Saturday, June 17, 1944

The Charlotte News

Saturday, June 17, 1944

FOUR EDITORIALS

Site Ed. Note: The front page reports that a U.S. fighter pilot, Captain James Barnhardt of Rutherford College, N.C., had spotted signs of retreat from Cherbourg by the Nazis as American forces punched forward two to three miles further, northwest of Sauveur Le Vicomte, to cut off all avenues of enemy escape. The capture of Sauveur Le Vicomte had cut the last rail route to Cherbourg and placed U.S. troops astride the Douve River, leading west of the port town.

At a later press conference, General Omar Bradley indicated, however, to the contrary, that there were no signs yet of German retreat from Cherbourg. He predicted that the enemy would fight for the port to the last and seek escape via small boats at night to the Channel Islands and then to Brittany.

Forces further south moved to within four miles of La Haye du Puits. Once again, Montebourg had been captured by American troops, after exchanging hands with the enemy.

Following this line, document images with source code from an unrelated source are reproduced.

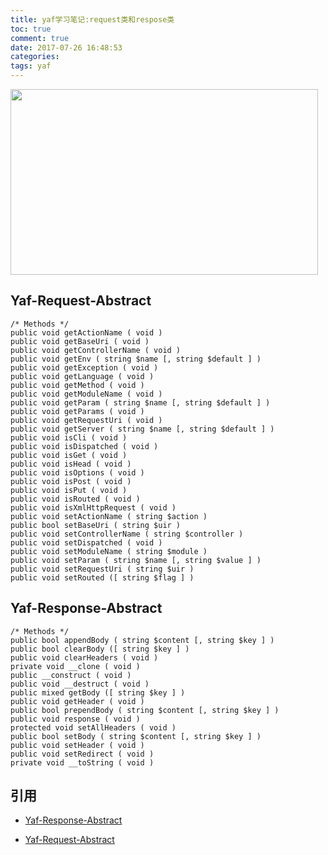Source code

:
 ```yaml
---
title: yaf学习笔记:request类和respose类
toc: true
comment: true
date: 2017-07-26 16:48:53
categories:
tags: yaf
---
```



<img src="http://o9xbyqajf.bkt.clouddn.com/20170726150106236928086.png" width="492" height="297"/>



<!--more-->

## Yaf-Request-Abstract

```
/* Methods */
public void getActionName ( void )
public void getBaseUri ( void )
public void getControllerName ( void )
public void getEnv ( string $name [, string $default ] )
public void getException ( void )
public void getLanguage ( void )
public void getMethod ( void )
public void getModuleName ( void )
public void getParam ( string $name [, string $default ] )
public void getParams ( void )
public void getRequestUri ( void )
public void getServer ( string $name [, string $default ] )
public void isCli ( void )
public void isDispatched ( void )
public void isGet ( void )
public void isHead ( void )
public void isOptions ( void )
public void isPost ( void )
public void isPut ( void )
public void isRouted ( void )
public void isXmlHttpRequest ( void )
public void setActionName ( string $action )
public bool setBaseUri ( string $uir )
public void setControllerName ( string $controller )
public void setDispatched ( void )
public void setModuleName ( string $module )
public void setParam ( string $name [, string $value ] )
public void setRequestUri ( string $uir )
public void setRouted ([ string $flag ] )
```

## Yaf-Response-Abstract

```
/* Methods */
public bool appendBody ( string $content [, string $key ] )
public bool clearBody ([ string $key ] )
public void clearHeaders ( void )
private void __clone ( void )
public __construct ( void )
public void __destruct ( void )
public mixed getBody ([ string $key ] )
public void getHeader ( void )
public bool prependBody ( string $content [, string $key ] )
public void response ( void )
protected void setAllHeaders ( void )
public bool setBody ( string $content [, string $key ] )
public void setHeader ( void )
public void setRedirect ( void )
private void __toString ( void )
```

## 引用

 - [Yaf-Response-Abstract](http://php.net/manual/en/class.yaf-response-abstract.php)

 - [Yaf-Request-Abstract](http://php.net/manual/en/class.yaf-request-abstract.php)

British troops moved north of Troarn at the eastern edge of the 100-mile front.

In what was described as the largest engagement since D-Day, other British forces threw back a five-pronged Nazi counter-attack east of the Orne River, in an effort to protect their position at Caen, and were repulsed by the British. The attack had been launched in pre-dawn darkness the previous day, sought to drive the British from the high ground in front of Caen. The German perimeter around Caen varied from 2.5 to 3.7 miles.

About 1,000 American heavy bombers struck six Nazi airbases in Southern Normandy, near Paris, and near Boulogne. The weather had improved from the previous day, but heavy cloud cover still hampered operations.

The RAF again struck the V-1 installations at Pas-de-Calais the night before, as the U.S. forces had the day before. The British reported that they caused several of the V-1’s to crash shortly after being launched.

Further V-1 strikes hit Southern England through heavy cloud cover during the night and morning hours, inflicting numerous deaths and injuries as one struck a nursing care facility. The people of the region flocked to air raid shelters for the night.

Allied armament experts described the new pilotless bomb of the Reich as a nuisance weapon, incapable of being guided once launched. High winds or air currents could throw it miles off its originally intended course. A fighter plane could overtake and shoot down the rocket-bomb. The Allies could have the same effect, said one observer, if they sent a couple of medium bombers out to drop bombs indiscriminately over Germany. The new weapon was likened to "Big Bertha" of World War I, a large howitzer.

General Bradley, holding his first press conference since D-Day, in a tent under a large beech tree, reported that 3,283 Americans had been killed and 12,600 wounded from the time of D-Day through the previous midnight. British and Canadian losses, expected to be much lower, had not yet been released. He stated that casualties on the central beachhead, the one codenamed Omaha, were higher than anticipated, but that those on Utah, to the west, had been lower than expected.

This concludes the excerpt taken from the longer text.